In the records below, pick out all lines containing the word "Hall".

*** Opening of Provided information ***

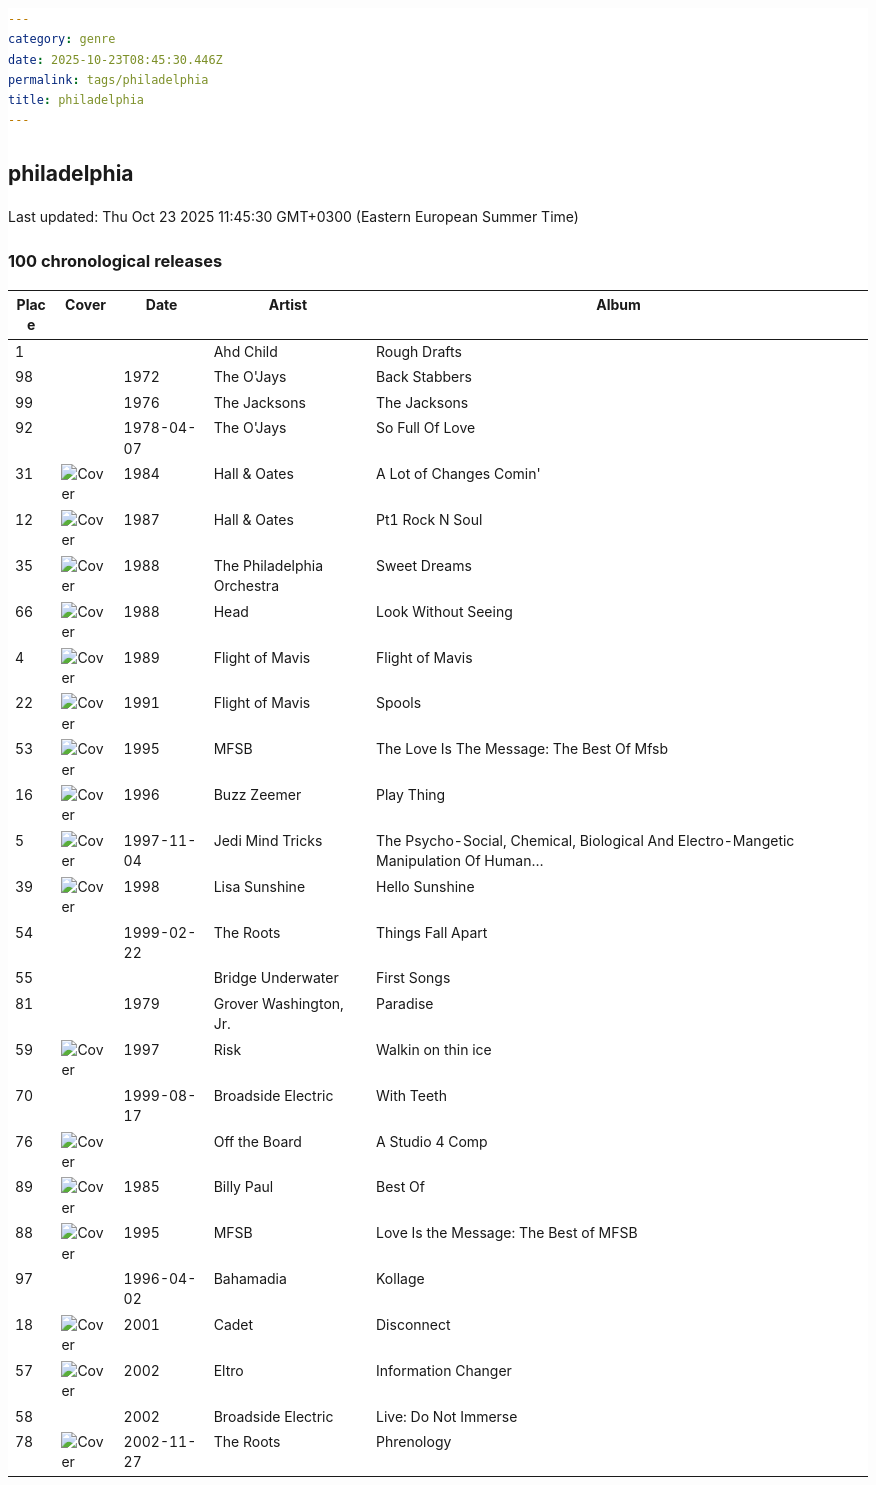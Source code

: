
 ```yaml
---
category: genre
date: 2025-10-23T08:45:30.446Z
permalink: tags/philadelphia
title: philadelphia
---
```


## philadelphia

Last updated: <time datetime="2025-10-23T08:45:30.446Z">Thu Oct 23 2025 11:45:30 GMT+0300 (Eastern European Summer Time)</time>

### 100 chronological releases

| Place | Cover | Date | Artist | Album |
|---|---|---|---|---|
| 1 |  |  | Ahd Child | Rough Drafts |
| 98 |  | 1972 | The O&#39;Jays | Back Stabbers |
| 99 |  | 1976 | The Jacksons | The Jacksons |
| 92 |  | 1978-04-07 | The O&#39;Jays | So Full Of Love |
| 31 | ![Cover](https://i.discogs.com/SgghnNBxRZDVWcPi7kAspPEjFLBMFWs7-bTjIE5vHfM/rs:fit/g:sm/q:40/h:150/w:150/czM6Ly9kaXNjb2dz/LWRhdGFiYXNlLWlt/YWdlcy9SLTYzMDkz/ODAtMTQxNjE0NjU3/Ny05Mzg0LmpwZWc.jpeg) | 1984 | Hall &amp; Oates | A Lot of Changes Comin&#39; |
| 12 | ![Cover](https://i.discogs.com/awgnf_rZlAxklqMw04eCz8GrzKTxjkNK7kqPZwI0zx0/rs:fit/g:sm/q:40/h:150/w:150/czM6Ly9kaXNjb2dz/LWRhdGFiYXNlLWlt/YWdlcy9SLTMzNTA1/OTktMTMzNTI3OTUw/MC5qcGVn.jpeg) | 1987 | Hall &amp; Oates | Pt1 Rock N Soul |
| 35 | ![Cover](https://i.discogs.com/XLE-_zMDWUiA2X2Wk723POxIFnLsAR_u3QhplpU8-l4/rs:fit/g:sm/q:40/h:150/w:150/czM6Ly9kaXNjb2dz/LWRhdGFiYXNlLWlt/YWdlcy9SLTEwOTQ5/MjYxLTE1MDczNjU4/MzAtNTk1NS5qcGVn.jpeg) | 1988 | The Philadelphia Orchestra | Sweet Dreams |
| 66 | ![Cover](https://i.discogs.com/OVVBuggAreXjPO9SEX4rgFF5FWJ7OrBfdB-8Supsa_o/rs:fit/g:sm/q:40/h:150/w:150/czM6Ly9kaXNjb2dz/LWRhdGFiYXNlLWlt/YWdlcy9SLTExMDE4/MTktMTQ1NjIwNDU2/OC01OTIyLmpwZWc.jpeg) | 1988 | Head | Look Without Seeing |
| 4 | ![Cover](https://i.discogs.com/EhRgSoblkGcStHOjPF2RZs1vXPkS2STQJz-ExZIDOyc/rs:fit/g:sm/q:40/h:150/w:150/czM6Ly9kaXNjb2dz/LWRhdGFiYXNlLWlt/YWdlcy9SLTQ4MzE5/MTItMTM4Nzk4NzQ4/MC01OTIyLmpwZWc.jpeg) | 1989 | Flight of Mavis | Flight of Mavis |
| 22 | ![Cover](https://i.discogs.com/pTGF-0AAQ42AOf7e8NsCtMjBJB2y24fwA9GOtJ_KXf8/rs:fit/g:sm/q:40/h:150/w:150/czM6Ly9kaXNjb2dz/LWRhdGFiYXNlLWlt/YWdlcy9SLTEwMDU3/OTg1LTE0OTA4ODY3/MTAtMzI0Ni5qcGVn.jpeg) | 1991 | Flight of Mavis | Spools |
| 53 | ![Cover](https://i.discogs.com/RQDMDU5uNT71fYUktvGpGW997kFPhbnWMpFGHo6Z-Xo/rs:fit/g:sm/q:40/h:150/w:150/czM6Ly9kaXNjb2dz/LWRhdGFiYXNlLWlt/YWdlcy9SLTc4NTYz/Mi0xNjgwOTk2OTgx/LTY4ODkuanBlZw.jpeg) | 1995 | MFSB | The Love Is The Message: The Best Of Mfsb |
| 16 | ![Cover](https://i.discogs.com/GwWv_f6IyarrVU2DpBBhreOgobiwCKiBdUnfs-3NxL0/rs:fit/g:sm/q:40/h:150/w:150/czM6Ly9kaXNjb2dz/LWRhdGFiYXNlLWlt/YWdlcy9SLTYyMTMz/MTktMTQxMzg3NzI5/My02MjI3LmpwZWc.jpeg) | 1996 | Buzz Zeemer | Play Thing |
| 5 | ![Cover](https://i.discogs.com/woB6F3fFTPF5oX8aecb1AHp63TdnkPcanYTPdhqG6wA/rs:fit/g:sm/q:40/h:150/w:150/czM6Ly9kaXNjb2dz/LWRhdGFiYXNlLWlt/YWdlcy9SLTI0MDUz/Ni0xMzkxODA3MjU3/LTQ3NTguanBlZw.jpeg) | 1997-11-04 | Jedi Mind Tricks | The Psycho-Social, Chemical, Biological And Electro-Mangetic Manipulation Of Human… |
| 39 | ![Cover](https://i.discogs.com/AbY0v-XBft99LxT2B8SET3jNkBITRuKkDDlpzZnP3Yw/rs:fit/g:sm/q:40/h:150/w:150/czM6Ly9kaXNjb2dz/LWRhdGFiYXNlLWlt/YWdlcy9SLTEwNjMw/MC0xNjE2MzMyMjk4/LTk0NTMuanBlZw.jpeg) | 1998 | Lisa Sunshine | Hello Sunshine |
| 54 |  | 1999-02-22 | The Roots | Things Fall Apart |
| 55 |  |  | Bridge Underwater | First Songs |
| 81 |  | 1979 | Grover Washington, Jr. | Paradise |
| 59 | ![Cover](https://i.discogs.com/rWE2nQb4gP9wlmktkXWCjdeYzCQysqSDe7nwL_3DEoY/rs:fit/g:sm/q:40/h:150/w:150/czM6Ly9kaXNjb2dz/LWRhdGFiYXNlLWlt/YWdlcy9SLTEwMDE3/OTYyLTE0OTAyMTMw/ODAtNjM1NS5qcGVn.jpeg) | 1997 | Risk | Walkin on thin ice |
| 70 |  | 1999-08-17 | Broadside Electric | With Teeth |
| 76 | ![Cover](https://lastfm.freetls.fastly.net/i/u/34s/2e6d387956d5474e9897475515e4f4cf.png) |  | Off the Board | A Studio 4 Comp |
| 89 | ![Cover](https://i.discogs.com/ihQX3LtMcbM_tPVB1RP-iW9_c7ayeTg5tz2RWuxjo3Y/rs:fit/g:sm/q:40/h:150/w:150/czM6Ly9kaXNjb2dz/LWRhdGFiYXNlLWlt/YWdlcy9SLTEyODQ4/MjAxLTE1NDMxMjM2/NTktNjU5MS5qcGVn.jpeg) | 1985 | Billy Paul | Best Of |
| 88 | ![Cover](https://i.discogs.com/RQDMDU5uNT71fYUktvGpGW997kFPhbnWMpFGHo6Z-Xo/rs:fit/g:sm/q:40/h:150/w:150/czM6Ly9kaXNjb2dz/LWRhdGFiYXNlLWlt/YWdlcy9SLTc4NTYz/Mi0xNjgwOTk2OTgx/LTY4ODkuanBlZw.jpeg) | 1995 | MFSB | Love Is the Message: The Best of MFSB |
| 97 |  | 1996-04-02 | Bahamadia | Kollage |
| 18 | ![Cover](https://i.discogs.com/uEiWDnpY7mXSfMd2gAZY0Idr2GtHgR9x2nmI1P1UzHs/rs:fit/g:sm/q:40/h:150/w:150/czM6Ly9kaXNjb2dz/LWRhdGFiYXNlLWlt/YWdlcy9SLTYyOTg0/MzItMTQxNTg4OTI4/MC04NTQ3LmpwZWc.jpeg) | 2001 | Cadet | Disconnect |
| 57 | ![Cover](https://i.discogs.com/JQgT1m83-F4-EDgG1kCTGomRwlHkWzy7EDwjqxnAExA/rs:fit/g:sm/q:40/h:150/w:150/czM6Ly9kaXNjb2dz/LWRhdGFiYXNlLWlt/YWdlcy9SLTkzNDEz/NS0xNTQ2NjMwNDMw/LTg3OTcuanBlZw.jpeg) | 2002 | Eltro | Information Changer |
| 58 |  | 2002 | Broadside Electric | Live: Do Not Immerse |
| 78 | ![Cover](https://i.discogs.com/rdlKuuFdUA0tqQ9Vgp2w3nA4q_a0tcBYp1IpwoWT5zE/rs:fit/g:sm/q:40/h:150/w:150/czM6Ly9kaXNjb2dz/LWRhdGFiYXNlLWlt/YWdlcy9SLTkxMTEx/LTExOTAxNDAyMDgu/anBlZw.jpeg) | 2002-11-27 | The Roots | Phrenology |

*** Close of Provided information ***
*** Opening of Provided information ***

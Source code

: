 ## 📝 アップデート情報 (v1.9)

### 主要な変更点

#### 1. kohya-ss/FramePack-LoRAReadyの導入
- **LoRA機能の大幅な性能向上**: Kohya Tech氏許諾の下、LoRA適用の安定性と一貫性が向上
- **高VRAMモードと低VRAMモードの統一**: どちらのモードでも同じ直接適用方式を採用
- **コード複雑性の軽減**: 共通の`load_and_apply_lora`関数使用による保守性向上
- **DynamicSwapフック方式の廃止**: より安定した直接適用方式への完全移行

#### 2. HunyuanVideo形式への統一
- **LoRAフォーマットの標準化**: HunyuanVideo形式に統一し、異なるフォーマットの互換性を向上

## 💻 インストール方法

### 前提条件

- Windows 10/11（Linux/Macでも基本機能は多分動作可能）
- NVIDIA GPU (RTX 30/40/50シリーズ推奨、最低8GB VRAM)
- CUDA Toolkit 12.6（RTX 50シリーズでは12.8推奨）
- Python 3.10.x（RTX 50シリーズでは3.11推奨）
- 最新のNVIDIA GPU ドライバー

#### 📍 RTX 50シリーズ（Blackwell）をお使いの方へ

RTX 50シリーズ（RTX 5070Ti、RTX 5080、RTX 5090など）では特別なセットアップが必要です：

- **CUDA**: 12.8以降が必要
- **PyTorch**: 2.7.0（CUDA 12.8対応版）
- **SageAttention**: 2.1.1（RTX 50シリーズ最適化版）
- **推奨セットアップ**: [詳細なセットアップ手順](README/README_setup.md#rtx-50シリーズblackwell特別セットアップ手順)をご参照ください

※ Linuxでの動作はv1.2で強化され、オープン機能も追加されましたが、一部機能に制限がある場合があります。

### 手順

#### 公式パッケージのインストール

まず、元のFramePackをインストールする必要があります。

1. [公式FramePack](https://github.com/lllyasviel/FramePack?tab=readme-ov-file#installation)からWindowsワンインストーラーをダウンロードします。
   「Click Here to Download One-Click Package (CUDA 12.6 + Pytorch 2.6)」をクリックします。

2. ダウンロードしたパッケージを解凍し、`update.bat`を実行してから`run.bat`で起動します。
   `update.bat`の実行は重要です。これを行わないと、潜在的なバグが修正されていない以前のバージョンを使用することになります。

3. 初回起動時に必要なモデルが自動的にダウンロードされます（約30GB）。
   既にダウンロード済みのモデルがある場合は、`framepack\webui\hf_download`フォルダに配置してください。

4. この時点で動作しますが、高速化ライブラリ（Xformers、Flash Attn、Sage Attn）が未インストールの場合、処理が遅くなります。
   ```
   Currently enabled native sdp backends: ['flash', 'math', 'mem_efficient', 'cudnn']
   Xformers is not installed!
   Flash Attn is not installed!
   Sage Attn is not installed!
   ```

*** Close of Provided information ***

- [Expected output]
| 31 | ![Cover](https://i.discogs.com/SgghnNBxRZDVWcPi7kAspPEjFLBMFWs7-bTjIE5vHfM/rs:fit/g:sm/q:40/h:150/w:150/czM6Ly9kaXNjb2dz/LWRhdGFiYXNlLWlt/YWdlcy9SLTYzMDkz/ODAtMTQxNjE0NjU3/Ny05Mzg0LmpwZWc.jpeg) | 1984 | Hall &amp; Oates | A Lot of Changes Comin&#39; |
| 12 | ![Cover](https://i.discogs.com/awgnf_rZlAxklqMw04eCz8GrzKTxjkNK7kqPZwI0zx0/rs:fit/g:sm/q:40/h:150/w:150/czM6Ly9kaXNjb2dz/LWRhdGFiYXNlLWlt/YWdlcy9SLTMzNTA1/OTktMTMzNTI3OTUw/MC5qcGVn.jpeg) | 1987 | Hall &amp; Oates | Pt1 Rock N Soul |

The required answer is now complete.